**WORK ITEM**.
From the records below, work out how many lines carry the string "environment". Leave out everything but the number.
--- START ---
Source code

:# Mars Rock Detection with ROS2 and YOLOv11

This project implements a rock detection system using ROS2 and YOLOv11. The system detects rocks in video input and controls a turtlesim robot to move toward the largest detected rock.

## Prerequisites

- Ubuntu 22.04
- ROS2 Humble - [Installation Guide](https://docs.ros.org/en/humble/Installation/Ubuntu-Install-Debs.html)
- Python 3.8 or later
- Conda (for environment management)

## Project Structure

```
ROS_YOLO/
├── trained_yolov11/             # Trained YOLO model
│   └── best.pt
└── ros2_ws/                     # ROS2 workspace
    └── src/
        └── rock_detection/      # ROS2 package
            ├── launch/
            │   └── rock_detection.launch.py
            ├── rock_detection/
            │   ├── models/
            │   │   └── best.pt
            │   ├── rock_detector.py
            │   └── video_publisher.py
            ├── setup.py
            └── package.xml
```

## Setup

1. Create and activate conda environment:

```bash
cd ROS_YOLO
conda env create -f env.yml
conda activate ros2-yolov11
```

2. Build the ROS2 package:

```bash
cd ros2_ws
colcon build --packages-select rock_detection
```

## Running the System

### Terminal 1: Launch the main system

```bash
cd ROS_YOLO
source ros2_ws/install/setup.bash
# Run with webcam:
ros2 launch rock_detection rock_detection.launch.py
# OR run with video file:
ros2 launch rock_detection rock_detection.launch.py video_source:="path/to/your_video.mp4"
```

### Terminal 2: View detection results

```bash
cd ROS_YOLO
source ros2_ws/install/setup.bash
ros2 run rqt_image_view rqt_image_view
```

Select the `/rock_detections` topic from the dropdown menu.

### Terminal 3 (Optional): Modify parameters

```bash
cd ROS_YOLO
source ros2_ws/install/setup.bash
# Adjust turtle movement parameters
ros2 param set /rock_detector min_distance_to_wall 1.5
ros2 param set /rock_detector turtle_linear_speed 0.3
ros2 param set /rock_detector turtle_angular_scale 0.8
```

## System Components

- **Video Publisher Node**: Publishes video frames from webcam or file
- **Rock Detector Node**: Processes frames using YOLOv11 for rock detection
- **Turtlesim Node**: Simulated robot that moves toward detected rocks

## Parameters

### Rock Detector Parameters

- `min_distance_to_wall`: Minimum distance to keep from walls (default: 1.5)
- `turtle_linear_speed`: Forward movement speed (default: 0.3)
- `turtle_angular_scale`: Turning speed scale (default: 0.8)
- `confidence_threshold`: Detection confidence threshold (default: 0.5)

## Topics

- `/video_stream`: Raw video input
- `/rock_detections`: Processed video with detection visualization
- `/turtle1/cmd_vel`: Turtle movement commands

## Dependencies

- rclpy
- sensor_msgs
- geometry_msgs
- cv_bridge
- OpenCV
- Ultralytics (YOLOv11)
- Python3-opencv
--- END ---
**ANSWER TO THIS EXERCISE**.
2